Entries taken from a collection:
______________________________
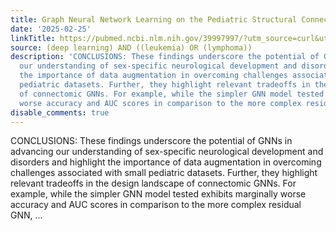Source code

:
 ```yaml
---
title: Graph Neural Network Learning on the Pediatric Structural Connectome
date: '2025-02-25'
linkTitle: https://pubmed.ncbi.nlm.nih.gov/39997997/?utm_source=curl&utm_medium=rss&utm_campaign=pubmed-2&utm_content=1byXLWG-5Hn0_qdLgZYpDfLA2UWGhGNgZGereuo1rJN2aoAQXP&fc=20220814223158&ff=20250226171053&v=2.18.0.post9+e462414
source: (deep learning) AND ((leukemia) OR (lymphoma))
description: 'CONCLUSIONS: These findings underscore the potential of GNNs in advancing
  our understanding of sex-specific neurological development and disorders and highlight
  the importance of data augmentation in overcoming challenges associated with small
  pediatric datasets. Further, they highlight relevant tradeoffs in the design landscape
  of connectomic GNNs. For example, while the simpler GNN model tested exhibits marginally
  worse accuracy and AUC scores in comparison to the more complex residual GNN, ...'
disable_comments: true
---
```

CONCLUSIONS: These findings underscore the potential of GNNs in advancing our understanding of sex-specific neurological development and disorders and highlight the importance of data augmentation in overcoming challenges associated with small pediatric datasets. Further, they highlight relevant tradeoffs in the design landscape of connectomic GNNs. For example, while the simpler GNN model tested exhibits marginally worse accuracy and AUC scores in comparison to the more complex residual GNN, ...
______________________________
What you will do - Give the records a second time exactly, keeping the images out.

Output of the task -
Source code

:
 ```yaml
---
title: Graph Neural Network Learning on the Pediatric Structural Connectome
date: '2025-02-25'
linkTitle: https://pubmed.ncbi.nlm.nih.gov/39997997/?utm_source=curl&utm_medium=rss&utm_campaign=pubmed-2&utm_content=1byXLWG-5Hn0_qdLgZYpDfLA2UWGhGNgZGereuo1rJN2aoAQXP&fc=20220814223158&ff=20250226171053&v=2.18.0.post9+e462414
source: (deep learning) AND ((leukemia) OR (lymphoma))
description: 'CONCLUSIONS: These findings underscore the potential of GNNs in advancing
  our understanding of sex-specific neurological development and disorders and highlight
  the importance of data augmentation in overcoming challenges associated with small
  pediatric datasets. Further, they highlight relevant tradeoffs in the design landscape
  of connectomic GNNs. For example, while the simpler GNN model tested exhibits marginally
  worse accuracy and AUC scores in comparison to the more complex residual GNN, ...'
disable_comments: true
---
```

CONCLUSIONS: These findings underscore the potential of GNNs in advancing our understanding of sex-specific neurological development and disorders and highlight the importance of data augmentation in overcoming challenges associated with small pediatric datasets. Further, they highlight relevant tradeoffs in the design landscape of connectomic GNNs. For example, while the simpler GNN model tested exhibits marginally worse accuracy and AUC scores in comparison to the more complex residual GNN, ...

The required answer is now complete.